The underlying concept is that if two independent samples come from populations with the same median (i.e., the null hypothesis is true), then if all the data from both samples are combined and ranked, the average (or sum) of the ranks for each group should be approximately equal.

  • If one group consistently has higher scores than the other, when all data are combined and ranked, the data from the higher-scoring group will consistently receive higher ranks.

  • Conversely, the lower-scoring group's data will receive lower ranks.

  • A significant difference between the sum of ranks for each group indicates that the null hypothesis (equal medians) can be rejected. This method allows comparison without parametric assumptions.

Procedure
  1. Combine Data: Pool all observations from both independent samples into a single dataset.

  2. Rank Combined Data: Rank all the combined observations from the smallest (1) to the largest. For tied values, assign the average of the ranks they would have received.

  3. Sum Ranks by Group: Separate the combined ranks back into their original groups and calculate the sum of ranks for each sample.

  4. Compare Summed Ranks: The test then assesses whether the difference between these two sums of ranks is statistically significant.

Example: Student Satisfaction with Lectures

Consider comparing student satisfaction (a numerical rating, potentially non-normally distributed) with non-statistics lectures versus statistics lectures.
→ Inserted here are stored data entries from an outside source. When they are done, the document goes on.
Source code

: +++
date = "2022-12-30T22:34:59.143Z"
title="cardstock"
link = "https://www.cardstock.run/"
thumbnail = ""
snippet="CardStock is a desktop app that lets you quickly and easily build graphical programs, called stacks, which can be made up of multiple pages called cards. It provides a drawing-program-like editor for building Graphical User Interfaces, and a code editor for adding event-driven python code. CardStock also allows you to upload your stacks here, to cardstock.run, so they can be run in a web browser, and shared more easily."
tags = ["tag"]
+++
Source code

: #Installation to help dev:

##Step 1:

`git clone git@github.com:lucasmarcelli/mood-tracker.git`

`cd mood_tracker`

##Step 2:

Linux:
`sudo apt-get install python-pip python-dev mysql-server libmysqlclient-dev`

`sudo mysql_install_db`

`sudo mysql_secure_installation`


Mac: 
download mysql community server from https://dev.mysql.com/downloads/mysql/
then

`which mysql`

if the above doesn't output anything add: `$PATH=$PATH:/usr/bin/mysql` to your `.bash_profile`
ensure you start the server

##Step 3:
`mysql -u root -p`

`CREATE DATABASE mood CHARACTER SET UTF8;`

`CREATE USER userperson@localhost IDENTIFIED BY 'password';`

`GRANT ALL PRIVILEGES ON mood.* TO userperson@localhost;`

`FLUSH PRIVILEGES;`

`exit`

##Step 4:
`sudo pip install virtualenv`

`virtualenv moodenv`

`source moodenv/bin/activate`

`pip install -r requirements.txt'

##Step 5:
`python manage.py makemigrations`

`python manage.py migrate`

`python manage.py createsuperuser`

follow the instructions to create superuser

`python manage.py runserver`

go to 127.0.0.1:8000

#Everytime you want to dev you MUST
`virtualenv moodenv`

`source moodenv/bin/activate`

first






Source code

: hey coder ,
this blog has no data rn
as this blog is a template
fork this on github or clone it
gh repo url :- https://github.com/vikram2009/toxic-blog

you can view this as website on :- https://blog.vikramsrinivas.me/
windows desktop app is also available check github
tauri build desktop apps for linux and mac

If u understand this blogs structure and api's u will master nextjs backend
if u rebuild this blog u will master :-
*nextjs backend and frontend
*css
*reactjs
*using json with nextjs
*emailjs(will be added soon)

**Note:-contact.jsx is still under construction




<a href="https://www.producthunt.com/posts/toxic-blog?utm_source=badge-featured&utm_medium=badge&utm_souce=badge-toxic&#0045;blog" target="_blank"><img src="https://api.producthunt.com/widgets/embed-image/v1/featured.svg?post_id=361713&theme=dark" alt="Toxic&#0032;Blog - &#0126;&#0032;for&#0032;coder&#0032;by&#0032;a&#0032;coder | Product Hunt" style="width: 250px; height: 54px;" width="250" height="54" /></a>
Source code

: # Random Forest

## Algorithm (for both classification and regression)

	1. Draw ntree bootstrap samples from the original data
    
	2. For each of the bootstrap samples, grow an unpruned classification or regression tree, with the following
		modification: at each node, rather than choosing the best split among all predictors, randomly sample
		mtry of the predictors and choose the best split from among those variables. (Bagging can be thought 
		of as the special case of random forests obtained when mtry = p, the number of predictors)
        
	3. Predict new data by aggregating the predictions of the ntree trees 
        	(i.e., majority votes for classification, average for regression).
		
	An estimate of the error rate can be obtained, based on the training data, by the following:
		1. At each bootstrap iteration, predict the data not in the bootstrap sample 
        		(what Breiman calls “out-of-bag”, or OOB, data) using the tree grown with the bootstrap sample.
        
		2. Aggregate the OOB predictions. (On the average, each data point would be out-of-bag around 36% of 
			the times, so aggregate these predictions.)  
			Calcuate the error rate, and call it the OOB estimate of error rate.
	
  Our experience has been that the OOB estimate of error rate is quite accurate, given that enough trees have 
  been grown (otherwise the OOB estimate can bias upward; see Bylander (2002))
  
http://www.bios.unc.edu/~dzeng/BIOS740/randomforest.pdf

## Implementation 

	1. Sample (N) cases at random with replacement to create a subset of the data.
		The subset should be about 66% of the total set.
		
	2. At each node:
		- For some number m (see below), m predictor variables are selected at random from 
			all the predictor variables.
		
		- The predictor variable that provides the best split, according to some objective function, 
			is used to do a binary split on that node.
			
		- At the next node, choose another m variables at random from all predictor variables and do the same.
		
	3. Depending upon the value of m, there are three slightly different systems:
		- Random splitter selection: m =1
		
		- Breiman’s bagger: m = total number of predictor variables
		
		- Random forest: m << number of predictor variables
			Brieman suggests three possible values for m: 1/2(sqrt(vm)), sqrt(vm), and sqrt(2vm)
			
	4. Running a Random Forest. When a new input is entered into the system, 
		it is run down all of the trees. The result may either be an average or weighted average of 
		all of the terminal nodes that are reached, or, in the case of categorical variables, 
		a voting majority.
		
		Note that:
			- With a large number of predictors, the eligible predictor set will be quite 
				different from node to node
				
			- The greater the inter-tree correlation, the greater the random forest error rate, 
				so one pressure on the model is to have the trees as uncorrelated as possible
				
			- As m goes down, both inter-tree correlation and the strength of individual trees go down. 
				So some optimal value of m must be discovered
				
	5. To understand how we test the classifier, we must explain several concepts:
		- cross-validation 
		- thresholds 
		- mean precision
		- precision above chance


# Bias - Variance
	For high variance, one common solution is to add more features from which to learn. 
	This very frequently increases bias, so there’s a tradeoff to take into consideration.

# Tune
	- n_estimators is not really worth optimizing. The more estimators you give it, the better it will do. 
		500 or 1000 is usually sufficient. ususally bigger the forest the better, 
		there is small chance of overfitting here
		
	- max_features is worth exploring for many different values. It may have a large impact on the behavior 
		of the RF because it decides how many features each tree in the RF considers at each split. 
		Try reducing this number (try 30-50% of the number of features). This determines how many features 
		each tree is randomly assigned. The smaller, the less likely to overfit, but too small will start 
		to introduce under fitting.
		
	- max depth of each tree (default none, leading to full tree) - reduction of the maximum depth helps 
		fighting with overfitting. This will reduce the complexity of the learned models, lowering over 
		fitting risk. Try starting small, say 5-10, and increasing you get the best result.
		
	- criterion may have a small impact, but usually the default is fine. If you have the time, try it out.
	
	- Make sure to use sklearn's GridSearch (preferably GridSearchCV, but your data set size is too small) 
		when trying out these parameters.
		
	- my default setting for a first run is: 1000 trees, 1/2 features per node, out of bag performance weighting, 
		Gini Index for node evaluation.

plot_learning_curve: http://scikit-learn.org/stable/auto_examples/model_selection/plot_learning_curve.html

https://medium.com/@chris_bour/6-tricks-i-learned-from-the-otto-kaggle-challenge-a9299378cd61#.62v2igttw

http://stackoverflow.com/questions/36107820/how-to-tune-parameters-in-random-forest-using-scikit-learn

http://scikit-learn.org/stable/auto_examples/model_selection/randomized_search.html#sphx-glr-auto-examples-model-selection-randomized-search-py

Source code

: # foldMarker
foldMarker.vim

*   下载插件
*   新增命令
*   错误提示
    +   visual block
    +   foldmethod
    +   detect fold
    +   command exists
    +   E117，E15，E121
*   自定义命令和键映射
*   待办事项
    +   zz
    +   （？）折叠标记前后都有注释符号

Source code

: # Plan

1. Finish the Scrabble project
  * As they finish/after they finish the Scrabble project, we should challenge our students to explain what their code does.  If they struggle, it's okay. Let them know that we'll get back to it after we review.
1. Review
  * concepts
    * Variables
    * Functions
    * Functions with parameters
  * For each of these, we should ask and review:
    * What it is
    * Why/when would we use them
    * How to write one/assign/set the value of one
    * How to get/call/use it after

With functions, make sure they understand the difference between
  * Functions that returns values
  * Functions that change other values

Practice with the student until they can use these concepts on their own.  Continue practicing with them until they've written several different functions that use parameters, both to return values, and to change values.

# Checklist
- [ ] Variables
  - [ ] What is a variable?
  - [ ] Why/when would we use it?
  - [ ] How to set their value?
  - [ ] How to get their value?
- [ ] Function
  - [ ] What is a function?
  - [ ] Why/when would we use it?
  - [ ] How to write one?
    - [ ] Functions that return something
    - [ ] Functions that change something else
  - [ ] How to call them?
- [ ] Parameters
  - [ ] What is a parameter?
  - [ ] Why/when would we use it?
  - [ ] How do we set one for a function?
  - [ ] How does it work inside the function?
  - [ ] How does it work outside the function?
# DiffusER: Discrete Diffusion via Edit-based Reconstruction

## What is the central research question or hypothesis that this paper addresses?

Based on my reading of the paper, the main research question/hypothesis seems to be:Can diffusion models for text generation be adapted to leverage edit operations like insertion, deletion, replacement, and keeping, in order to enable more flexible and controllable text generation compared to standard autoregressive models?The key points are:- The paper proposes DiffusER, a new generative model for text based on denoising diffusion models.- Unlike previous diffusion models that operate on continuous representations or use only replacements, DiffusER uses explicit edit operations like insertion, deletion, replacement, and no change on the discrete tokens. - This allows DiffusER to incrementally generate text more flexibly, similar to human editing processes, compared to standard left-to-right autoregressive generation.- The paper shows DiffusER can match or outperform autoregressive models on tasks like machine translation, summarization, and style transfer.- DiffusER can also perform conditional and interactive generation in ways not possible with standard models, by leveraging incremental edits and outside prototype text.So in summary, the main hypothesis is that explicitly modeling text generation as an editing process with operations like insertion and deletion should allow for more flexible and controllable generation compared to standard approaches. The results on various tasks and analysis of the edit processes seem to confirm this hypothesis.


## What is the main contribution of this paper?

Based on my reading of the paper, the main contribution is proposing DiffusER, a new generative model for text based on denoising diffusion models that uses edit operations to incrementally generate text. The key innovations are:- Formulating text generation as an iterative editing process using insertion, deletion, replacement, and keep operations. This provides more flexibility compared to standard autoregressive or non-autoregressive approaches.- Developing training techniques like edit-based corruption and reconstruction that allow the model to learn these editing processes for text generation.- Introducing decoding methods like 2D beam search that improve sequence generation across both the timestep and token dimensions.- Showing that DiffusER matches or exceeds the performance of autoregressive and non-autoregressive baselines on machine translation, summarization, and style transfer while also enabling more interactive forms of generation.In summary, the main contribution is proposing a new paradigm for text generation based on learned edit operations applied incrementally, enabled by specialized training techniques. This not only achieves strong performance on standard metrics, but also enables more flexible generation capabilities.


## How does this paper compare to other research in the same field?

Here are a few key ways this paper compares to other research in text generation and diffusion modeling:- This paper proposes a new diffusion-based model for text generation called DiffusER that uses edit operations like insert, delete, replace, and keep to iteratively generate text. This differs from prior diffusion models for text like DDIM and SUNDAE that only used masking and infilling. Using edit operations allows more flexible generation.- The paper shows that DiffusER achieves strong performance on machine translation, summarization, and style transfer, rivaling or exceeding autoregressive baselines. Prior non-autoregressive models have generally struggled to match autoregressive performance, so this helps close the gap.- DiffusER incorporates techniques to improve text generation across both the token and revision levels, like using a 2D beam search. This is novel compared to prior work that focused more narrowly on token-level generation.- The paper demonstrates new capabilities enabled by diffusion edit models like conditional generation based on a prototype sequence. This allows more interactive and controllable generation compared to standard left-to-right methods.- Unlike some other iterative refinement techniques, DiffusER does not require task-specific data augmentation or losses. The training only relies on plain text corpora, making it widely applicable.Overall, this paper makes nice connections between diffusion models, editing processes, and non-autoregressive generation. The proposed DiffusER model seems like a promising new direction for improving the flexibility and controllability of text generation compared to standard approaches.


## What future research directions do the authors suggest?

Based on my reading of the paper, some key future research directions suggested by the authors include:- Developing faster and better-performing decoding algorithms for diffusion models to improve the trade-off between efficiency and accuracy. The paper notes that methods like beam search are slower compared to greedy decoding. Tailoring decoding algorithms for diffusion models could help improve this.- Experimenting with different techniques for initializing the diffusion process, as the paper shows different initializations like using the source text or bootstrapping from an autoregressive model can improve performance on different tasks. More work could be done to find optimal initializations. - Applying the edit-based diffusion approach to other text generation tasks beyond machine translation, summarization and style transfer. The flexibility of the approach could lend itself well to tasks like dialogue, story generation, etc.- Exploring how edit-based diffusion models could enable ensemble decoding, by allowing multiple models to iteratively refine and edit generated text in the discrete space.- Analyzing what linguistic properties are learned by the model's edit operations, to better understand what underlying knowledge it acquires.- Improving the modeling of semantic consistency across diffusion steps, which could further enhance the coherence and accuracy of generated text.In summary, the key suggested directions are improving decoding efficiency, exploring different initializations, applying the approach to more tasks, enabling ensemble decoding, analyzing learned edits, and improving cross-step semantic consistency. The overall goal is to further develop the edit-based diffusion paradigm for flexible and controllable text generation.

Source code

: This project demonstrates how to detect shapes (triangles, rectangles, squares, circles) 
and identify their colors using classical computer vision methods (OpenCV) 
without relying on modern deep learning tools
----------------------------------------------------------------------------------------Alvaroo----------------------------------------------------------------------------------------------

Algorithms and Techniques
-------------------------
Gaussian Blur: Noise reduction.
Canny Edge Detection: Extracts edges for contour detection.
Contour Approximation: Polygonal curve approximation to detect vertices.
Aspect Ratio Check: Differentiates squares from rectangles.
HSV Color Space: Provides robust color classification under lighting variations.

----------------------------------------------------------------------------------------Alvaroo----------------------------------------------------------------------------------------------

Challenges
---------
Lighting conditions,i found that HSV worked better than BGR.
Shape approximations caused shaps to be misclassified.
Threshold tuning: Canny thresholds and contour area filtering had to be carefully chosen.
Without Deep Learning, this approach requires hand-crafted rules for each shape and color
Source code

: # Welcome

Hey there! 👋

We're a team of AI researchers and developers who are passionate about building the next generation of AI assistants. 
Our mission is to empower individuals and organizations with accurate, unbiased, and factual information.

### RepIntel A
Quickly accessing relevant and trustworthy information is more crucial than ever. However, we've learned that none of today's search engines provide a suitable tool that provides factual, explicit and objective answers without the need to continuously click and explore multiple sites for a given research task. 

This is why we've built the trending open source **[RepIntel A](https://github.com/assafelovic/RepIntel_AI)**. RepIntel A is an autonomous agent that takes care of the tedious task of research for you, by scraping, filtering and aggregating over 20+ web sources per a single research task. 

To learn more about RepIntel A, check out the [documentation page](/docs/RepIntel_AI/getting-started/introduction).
  • Imagine 12 students rate non-statistics lectures and 12 other students rate statistics lectures.

  • If students generally rate non-statistics lectures much higher, then when all 24 satisfaction scores are combined and ranked, the non-statistics scores will tend to occupy the higher ranks, and the statistics scores will occupy the lower ranks (except for potential outliers).

  • Consequently, the sum of ranks for the non-statistics group would be significantly higher than for the statistics group.

  • Conducting a Wilcoxon Rank Sum Test on these data would likely yield a very low p-value, leading to the rejection of the null hypothesis. This would suggest a significant difference in median satisfaction levels between non-statistics and statistics lectures.

Conclusion

The Wilcoxon Signed Rank Test and the Wilcoxon Rank Sum Test are valuable nonparametric alternatives to t-tests, particularly when the assumption of normally distributed data cannot be met. They allow for hypothesis testing regarding medians, using rank-based methods that are robust to distributional shape. This content concludes the quantitative methods lectures for the semester. Students are encouraged to provide feedback on the unit via SETU surveys or direct email, as PSY2041 is a new unit and feedback is highly valuable for its improvement.